Abruptly Clifford stood up. "I'll tell you what you can take, a good eight hours of sleep. You get to bed and sleep this off. I want to call my answering service and see if anything came up while I was gone. I've been working on a layout for the Lessing Agency, big Madison Avenue account, not like that chintzy outfit of yours. I want to be available in case they start knocking my door down. I'll be back tonight."
Jack smiled. "Anyway, thanks, just for being available. If it happens again..."
"Keep your clothes on this time."
"Thanks. I'll sleep in them."
Afterwards, when Clifford had left, Jack lay in bed, shivering under the blankets.
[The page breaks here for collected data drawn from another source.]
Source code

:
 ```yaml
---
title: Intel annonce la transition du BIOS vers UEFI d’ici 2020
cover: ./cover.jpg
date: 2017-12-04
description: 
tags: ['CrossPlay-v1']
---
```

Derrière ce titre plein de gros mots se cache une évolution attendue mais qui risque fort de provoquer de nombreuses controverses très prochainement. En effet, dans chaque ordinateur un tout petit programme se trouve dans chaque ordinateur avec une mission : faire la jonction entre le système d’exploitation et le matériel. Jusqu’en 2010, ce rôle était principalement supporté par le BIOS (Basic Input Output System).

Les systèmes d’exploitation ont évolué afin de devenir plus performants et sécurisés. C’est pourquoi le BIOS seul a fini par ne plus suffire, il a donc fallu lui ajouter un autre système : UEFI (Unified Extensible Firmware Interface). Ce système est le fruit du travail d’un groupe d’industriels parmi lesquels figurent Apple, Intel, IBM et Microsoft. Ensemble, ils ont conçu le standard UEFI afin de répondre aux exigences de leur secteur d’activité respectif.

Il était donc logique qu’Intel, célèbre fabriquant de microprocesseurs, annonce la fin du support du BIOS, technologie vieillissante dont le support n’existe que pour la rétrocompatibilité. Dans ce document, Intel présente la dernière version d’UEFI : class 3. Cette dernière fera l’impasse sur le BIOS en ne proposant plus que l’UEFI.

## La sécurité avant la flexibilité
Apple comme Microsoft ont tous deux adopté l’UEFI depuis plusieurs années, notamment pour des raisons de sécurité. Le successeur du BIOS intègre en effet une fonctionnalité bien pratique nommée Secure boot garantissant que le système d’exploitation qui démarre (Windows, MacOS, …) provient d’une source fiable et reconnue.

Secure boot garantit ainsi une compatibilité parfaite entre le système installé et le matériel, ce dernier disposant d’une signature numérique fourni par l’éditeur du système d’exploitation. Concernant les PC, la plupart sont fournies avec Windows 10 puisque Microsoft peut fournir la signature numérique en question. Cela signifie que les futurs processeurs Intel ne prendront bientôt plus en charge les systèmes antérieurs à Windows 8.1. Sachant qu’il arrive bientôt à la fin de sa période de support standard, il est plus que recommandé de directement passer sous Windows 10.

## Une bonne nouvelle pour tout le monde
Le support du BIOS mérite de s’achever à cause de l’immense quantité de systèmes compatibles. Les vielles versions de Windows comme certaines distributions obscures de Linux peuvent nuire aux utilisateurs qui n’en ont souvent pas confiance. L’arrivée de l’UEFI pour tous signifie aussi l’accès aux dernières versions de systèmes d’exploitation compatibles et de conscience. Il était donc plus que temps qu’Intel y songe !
Sleep was impossible, but if he could rest, just rest and get warm again. He was asleep before he could finish the thought.
He woke at dusk with a painful, throbbing headache and a mouth like dry flannel. He stumbled to the bathroom, shaved and showered, standing for fifteen minutes under the steaming hot water.
Afterwards he made coffee and drank it with some biscuits, trying to force his mind away from what had happened last night, from this morning in the park, but it kept coming back in a frightening, confusing memory. What had happened and why? Was it the beginning of a mental breakdown, or was it the DNA as Clifford had suggested? He had been sure that there was no hallucinogenic effect to the drug, but what did he really know about it, or about cancer for that matter?